2026-06-16 中国科学院(CAS)
<関連情報>
- https://english.cas.cn/newsroom/research-news/202606/t20260611_1161564.shtml
- https://www.pnas.org/doi/10.1073/pnas.2607035123
Void-X:タンパク質中の原子パッキングを予測するための生成型空隙充填モデル Void-X: A generative void-filling model for predicting atomic packing in proteins
Jing Yang, Junying Yuan, and James J. Chou
Proceedings of the National Academy of Sciences Published:June 9, 2026
DOI:https://doi.org/10.1073/pnas.2607035123
Significance
Computational protein design is advancing rapidly from designing protein folds to designing specific protein–protein and protein–drug interactions for expediting drug discovery. The majority of the recent design studies employ a top–down approach whereby the overall protein shape is first generated to pack against a given structural site, followed by sequence design to optimize the interaction. Here, we report a different approach wherein an atomic filling model was developed for learning atomic-level interactions. This model, named Void-X, comprises 172 million parameters and achieves a success rate of 53 to 78% depending on the different types of test applications. Void-X represents a prompt-answer model for predicting atomic packing at protein interaction interfaces, with potentially broad application in designing epitope-specific protein binders.
Abstract
Generative AI algorithms such as the transformer and diffusion models have greatly empowered de novo design of proteins capable of specifically interacting with designated structural sites on another protein.

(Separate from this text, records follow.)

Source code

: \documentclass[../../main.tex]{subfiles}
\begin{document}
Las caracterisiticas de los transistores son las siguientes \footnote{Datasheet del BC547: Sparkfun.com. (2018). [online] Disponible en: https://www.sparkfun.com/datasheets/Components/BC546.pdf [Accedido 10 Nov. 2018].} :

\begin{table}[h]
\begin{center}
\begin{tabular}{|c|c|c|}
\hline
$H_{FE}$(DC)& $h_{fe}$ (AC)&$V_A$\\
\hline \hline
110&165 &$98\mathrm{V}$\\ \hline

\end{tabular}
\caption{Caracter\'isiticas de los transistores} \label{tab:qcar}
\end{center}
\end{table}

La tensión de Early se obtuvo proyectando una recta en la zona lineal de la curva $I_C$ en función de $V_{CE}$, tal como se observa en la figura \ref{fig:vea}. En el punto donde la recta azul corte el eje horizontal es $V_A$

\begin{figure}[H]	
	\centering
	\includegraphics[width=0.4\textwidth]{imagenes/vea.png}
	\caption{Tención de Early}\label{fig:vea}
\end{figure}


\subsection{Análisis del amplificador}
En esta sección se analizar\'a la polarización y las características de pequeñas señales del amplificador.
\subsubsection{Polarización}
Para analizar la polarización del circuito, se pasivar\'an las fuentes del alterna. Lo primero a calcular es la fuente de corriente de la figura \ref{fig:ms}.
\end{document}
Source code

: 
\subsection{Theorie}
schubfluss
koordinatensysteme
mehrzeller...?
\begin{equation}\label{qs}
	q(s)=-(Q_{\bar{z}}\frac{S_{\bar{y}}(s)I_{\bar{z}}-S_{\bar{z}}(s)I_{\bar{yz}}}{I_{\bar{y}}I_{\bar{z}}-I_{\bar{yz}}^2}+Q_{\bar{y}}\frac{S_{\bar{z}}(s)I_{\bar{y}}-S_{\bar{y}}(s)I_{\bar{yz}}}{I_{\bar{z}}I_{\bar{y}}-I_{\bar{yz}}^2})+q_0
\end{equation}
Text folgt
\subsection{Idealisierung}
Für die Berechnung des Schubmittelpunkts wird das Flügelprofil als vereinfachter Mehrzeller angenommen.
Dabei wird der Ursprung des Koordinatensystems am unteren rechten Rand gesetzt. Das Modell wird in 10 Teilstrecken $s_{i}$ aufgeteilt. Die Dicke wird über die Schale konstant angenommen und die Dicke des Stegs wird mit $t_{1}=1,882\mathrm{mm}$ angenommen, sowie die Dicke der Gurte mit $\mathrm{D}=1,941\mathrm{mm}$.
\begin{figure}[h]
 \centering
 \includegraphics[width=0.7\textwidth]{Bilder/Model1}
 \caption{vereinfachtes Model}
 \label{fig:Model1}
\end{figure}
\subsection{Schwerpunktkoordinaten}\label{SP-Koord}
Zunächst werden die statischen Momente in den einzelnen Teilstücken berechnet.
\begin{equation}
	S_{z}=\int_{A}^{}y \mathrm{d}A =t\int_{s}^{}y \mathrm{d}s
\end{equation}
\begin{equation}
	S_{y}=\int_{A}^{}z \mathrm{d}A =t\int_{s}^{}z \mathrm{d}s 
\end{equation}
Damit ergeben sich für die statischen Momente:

Most of these design methods employ a top–down approach, in which an overall protein shape is generated by an AI model to pack against a given structural site, followed by sequence design to optimize the interaction. Despite being trained on limited protein complex structures available in the database, the top–down approach has yielded encouraging results. Here, we propose a bottom–up approach that generates atom clusters for optimal packing against a specified structured region for informing the design of protein–protein interactions. To this end, we trained a masked discrete diffusion model, named Void-X, that uses the diffusion transformer to learn atomic-level interactions and fill atomic voids in protein interaction interfaces. Void-X was trained using 8.7 million spherical clusters of atoms from experimental structures in the Protein Data Bank. In each cluster, ~70% of the atoms are used as context (or prompt), and ~30% are masked for information recovery (or answer). By training the model with 172 million parameters, Void-X achieves an overall accuracy of 78.3% and 68.2% for intra- and interchain spherical clusters, respectively. Furthermore, we find that information entropy is a reliable indicator of the prediction accuracy for Void-X. This level of performance allows de novo generation of molecular interactions at the atomic level, offering an alternative approach of protein design complementary to the existing ones.